Work request ▸ The word to find is "JavaScript". State how many lines below contain it, giving only the number.

============

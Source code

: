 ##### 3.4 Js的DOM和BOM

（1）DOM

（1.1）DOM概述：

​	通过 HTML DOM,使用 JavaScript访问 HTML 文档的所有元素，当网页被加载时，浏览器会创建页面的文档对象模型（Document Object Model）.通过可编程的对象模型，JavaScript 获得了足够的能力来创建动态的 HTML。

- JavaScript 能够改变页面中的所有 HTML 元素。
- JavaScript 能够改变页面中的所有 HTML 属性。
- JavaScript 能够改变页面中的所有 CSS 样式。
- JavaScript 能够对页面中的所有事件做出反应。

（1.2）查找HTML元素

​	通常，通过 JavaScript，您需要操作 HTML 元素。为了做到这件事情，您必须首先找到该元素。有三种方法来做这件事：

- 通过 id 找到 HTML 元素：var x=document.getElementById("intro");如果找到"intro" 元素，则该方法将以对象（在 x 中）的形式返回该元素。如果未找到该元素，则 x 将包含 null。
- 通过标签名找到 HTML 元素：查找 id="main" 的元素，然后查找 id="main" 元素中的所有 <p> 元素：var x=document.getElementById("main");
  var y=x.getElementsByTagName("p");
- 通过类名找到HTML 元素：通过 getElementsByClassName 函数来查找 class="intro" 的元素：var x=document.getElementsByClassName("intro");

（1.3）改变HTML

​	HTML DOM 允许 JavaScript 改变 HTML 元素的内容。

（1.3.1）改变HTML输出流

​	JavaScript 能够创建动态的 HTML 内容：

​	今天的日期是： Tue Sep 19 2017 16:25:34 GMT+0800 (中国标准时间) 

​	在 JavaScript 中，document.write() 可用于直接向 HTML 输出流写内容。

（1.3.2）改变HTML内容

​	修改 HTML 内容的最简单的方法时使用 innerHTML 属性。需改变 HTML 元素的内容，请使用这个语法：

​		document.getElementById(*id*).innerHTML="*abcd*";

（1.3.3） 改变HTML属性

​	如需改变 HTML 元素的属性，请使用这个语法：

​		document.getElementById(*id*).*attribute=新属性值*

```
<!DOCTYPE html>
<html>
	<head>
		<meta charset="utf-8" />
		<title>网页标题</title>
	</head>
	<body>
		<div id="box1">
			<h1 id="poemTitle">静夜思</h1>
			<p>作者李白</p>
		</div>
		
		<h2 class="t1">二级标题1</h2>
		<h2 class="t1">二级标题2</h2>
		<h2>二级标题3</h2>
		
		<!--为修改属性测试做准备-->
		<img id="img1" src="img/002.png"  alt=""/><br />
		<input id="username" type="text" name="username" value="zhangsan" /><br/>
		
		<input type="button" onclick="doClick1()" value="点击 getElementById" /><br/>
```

============

Task result ▸ 9